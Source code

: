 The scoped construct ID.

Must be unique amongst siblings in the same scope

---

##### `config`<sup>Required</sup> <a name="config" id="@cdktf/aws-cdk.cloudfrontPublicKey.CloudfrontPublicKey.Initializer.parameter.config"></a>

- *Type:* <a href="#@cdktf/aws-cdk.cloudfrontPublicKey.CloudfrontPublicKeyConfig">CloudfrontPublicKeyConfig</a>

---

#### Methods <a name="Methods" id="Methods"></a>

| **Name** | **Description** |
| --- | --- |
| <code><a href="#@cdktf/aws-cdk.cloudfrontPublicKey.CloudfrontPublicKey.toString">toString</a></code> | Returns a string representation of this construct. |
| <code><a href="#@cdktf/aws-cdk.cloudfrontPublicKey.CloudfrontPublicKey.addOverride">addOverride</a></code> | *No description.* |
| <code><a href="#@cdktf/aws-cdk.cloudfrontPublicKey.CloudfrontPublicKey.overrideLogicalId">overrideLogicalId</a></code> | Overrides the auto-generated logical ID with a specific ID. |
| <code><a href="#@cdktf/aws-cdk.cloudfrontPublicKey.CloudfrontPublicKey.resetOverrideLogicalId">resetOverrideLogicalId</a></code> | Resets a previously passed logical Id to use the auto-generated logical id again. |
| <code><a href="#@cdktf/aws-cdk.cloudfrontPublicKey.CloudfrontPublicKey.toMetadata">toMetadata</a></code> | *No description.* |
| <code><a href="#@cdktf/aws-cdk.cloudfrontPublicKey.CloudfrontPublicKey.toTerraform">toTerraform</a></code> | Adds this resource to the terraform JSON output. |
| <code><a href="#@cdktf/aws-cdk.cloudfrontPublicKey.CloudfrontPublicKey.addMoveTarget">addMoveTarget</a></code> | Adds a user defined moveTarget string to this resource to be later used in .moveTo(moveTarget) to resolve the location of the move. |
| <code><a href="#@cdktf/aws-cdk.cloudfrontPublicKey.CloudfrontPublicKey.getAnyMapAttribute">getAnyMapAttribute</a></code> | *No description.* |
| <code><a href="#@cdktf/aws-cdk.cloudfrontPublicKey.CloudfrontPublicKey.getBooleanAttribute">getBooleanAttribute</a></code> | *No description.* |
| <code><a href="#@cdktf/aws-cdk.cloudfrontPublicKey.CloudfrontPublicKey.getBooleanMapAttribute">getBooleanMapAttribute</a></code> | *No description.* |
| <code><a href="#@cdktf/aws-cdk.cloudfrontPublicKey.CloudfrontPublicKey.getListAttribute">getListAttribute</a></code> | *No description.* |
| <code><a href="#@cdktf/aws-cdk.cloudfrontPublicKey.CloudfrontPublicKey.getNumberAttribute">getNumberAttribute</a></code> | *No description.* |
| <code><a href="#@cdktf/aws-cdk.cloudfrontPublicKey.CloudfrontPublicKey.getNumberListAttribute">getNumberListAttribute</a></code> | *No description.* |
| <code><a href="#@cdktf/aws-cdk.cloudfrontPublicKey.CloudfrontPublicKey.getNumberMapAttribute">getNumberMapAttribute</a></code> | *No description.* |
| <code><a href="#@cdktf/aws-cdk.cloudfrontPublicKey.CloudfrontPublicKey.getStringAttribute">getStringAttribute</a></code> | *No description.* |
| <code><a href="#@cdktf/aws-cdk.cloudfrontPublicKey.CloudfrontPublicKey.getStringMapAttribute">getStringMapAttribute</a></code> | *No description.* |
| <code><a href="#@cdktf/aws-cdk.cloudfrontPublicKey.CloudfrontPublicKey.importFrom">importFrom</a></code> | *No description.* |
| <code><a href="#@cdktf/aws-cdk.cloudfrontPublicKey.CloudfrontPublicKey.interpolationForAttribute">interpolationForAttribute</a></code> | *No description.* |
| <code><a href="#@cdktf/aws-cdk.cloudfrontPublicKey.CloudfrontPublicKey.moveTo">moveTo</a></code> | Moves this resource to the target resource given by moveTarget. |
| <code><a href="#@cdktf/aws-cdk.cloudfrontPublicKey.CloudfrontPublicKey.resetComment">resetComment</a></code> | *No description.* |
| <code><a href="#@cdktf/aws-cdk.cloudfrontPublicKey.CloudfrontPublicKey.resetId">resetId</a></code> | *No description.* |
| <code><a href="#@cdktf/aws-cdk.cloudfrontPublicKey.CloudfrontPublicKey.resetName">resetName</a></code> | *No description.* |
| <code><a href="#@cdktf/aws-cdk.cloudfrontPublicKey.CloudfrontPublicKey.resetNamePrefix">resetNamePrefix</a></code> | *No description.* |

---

┄┄┄┄┄┄

WHAT IS REQUIRED ▸
Once you have read the records above, please copy them out exactly.

WRITTEN RESPONSE ▸
Source code

: The scoped construct ID.

Must be unique amongst siblings in the same scope

---

##### `config`<sup>Required</sup> <a name="config" id="@cdktf/aws-cdk.cloudfrontPublicKey.CloudfrontPublicKey.Initializer.parameter.config"></a>

- *Type:* <a href="#@cdktf/aws-cdk.cloudfrontPublicKey.CloudfrontPublicKeyConfig">CloudfrontPublicKeyConfig</a>

---

#### Methods <a name="Methods" id="Methods"></a>

| **Name** | **Description** |
| --- | --- |
| <code><a href="#@cdktf/aws-cdk.cloudfrontPublicKey.CloudfrontPublicKey.toString">toString</a></code> | Returns a string representation of this construct. |
| <code><a href="#@cdktf/aws-cdk.cloudfrontPublicKey.CloudfrontPublicKey.addOverride">addOverride</a></code> | *No description.* |
| <code><a href="#@cdktf/aws-cdk.cloudfrontPublicKey.CloudfrontPublicKey.overrideLogicalId">overrideLogicalId</a></code> | Overrides the auto-generated logical ID with a specific ID. |
| <code><a href="#@cdktf/aws-cdk.cloudfrontPublicKey.CloudfrontPublicKey.resetOverrideLogicalId">resetOverrideLogicalId</a></code> | Resets a previously passed logical Id to use the auto-generated logical id again. |
| <code><a href="#@cdktf/aws-cdk.cloudfrontPublicKey.CloudfrontPublicKey.toMetadata">toMetadata</a></code> | *No description.* |
| <code><a href="#@cdktf/aws-cdk.cloudfrontPublicKey.CloudfrontPublicKey.toTerraform">toTerraform</a></code> | Adds this resource to the terraform JSON output. |
| <code><a href="#@cdktf/aws-cdk.cloudfrontPublicKey.CloudfrontPublicKey.addMoveTarget">addMoveTarget</a></code> | Adds a user defined moveTarget string to this resource to be later used in .moveTo(moveTarget) to resolve the location of the move. |
| <code><a href="#@cdktf/aws-cdk.cloudfrontPublicKey.CloudfrontPublicKey.getAnyMapAttribute">getAnyMapAttribute</a></code> | *No description.* |
| <code><a href="#@cdktf/aws-cdk.cloudfrontPublicKey.CloudfrontPublicKey.getBooleanAttribute">getBooleanAttribute</a></code> | *No description.* |
| <code><a href="#@cdktf/aws-cdk.cloudfrontPublicKey.CloudfrontPublicKey.getBooleanMapAttribute">getBooleanMapAttribute</a></code> | *No description.* |
| <code><a href="#@cdktf/aws-cdk.cloudfrontPublicKey.CloudfrontPublicKey.getListAttribute">getListAttribute</a></code> | *No description.* |
| <code><a href="#@cdktf/aws-cdk.cloudfrontPublicKey.CloudfrontPublicKey.getNumberAttribute">getNumberAttribute</a></code> | *No description.* |
| <code><a href="#@cdktf/aws-cdk.cloudfrontPublicKey.CloudfrontPublicKey.getNumberListAttribute">getNumberListAttribute</a></code> | *No description.* |
| <code><a href="#@cdktf/aws-cdk.cloudfrontPublicKey.CloudfrontPublicKey.getNumberMapAttribute">getNumberMapAttribute</a></code> | *No description.* |
| <code><a href="#@cdktf/aws-cdk.cloudfrontPublicKey.CloudfrontPublicKey.getStringAttribute">getStringAttribute</a></code> | *No description.* |
| <code><a href="#@cdktf/aws-cdk.cloudfrontPublicKey.CloudfrontPublicKey.getStringMapAttribute">getStringMapAttribute</a></code> | *No description.* |
| <code><a href="#@cdktf/aws-cdk.cloudfrontPublicKey.CloudfrontPublicKey.importFrom">importFrom</a></code> | *No description.* |
| <code><a href="#@cdktf/aws-cdk.cloudfrontPublicKey.CloudfrontPublicKey.interpolationForAttribute">interpolationForAttribute</a></code> | *No description.* |
| <code><a href="#@cdktf/aws-cdk.cloudfrontPublicKey.CloudfrontPublicKey.moveTo">moveTo</a></code> | Moves this resource to the target resource given by moveTarget. |
| <code><a href="#@cdktf/aws-cdk.cloudfrontPublicKey.CloudfrontPublicKey.resetComment">resetComment</a></code> | *No description.* |
| <code><a href="#@cdktf/aws-cdk.cloudfrontPublicKey.CloudfrontPublicKey.resetId">resetId</a></code> | *No description.* |
| <code><a href="#@cdktf/aws-cdk.cloudfrontPublicKey.CloudfrontPublicKey.resetName">resetName</a></code> | *No description.* |
| <code><a href="#@cdktf/aws-cdk.cloudfrontPublicKey.CloudfrontPublicKey.resetNamePrefix">resetNamePrefix</a></code> | *No description.* |

---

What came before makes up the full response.